Some podcasts are service-driven. For example, travellers can get audio tours of a chosen city (including instructions on how to get to little-known restaurants and quirky destinations). Medical students can subscribe to lists and charts of the various things they need to memorize, which they can play over and over again to help them in their study efforts, or listen to when they’re stuck on a midnight shift in the hospital. (A similar service are language podcasts that let you learn anything from French to Filipino, or those run by TOEFL to help those who are trying to master English for entrance examinations.)
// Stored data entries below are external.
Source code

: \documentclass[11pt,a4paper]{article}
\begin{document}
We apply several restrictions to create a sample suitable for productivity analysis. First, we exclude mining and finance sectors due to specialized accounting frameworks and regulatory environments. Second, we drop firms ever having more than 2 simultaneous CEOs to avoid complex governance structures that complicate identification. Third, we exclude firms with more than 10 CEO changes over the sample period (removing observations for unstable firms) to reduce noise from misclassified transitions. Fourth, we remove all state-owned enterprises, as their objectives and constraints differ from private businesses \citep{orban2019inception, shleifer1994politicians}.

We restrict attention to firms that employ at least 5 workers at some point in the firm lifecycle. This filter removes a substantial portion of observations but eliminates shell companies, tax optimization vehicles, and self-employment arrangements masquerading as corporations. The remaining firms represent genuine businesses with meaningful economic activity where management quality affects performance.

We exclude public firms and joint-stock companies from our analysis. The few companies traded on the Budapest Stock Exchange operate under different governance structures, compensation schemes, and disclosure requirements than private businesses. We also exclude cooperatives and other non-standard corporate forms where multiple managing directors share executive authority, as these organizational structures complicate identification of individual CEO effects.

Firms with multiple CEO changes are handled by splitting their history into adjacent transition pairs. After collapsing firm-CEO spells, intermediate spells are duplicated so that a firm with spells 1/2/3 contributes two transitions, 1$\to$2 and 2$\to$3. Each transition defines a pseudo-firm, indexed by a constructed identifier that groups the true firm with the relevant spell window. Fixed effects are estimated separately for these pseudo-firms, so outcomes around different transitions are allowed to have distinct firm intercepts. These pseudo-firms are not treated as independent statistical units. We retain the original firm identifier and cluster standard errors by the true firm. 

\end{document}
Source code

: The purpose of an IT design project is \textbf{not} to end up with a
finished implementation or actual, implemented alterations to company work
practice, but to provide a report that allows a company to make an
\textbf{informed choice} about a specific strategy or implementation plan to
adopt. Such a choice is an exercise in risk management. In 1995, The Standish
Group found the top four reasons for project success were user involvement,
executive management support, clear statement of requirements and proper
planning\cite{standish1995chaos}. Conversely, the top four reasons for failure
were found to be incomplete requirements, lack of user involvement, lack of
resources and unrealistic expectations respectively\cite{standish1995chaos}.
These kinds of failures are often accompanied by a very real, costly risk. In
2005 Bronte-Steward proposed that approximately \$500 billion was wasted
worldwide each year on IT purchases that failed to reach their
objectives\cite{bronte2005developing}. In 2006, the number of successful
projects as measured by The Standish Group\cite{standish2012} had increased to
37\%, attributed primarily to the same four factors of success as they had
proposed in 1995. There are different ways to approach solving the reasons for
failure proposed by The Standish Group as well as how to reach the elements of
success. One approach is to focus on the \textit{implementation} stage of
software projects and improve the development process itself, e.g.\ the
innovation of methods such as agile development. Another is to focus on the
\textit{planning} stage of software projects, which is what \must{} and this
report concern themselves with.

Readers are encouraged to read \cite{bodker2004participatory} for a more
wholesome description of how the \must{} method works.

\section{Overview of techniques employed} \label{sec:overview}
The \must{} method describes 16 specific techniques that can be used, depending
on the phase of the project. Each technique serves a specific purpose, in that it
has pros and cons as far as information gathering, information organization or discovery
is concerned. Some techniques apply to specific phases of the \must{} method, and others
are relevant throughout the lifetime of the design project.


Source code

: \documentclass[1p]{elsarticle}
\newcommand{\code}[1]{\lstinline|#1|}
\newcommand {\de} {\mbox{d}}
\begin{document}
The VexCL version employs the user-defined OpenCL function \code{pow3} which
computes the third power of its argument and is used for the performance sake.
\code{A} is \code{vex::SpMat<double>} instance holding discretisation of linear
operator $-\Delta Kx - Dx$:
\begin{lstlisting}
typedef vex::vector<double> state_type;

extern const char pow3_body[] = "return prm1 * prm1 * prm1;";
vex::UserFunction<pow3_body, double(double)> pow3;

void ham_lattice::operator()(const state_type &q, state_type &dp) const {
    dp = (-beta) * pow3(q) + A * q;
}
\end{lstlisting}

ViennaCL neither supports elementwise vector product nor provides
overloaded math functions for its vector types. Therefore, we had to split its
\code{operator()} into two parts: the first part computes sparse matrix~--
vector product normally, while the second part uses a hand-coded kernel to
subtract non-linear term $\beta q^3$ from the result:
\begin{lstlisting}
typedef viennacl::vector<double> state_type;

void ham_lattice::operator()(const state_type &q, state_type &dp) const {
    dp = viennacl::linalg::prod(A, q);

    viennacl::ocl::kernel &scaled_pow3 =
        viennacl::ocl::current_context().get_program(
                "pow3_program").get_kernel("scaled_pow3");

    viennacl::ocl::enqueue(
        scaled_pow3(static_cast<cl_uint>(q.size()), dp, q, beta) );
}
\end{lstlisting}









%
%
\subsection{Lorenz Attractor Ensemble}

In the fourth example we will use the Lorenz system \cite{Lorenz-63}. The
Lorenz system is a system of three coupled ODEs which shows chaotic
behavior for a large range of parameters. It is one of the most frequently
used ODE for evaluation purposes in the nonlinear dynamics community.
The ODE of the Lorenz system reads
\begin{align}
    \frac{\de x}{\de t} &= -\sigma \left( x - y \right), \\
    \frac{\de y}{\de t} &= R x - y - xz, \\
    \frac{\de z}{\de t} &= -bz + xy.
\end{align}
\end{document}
Podcasts can also give you dating and relationship advice, but including romantic lines that you can use on her at your dinner date this evening. Others give walkthroughs of popular video games, while still others stream a recipe that you can cook tonight (this is extremely useful for people on the go, so you can make a quick stop by the grocery for missing ingredients before heading home).

There are podcasts for military wives or any person who is temporarily living in an unfamiliar country or city, with services like a dictionary where you learn a new word a day, and get a background on the culture or customs of the region.

You’ll also get podcasts for financial news and advice, with experts telling you what the investment climate is for today, and allowing busy people to make fast financial decisions. These will also be the same people who would benefit from podcasts on Management training – mini lectures or tips on various aspects of running a business or company. Think of it as an MBA in your mobile device.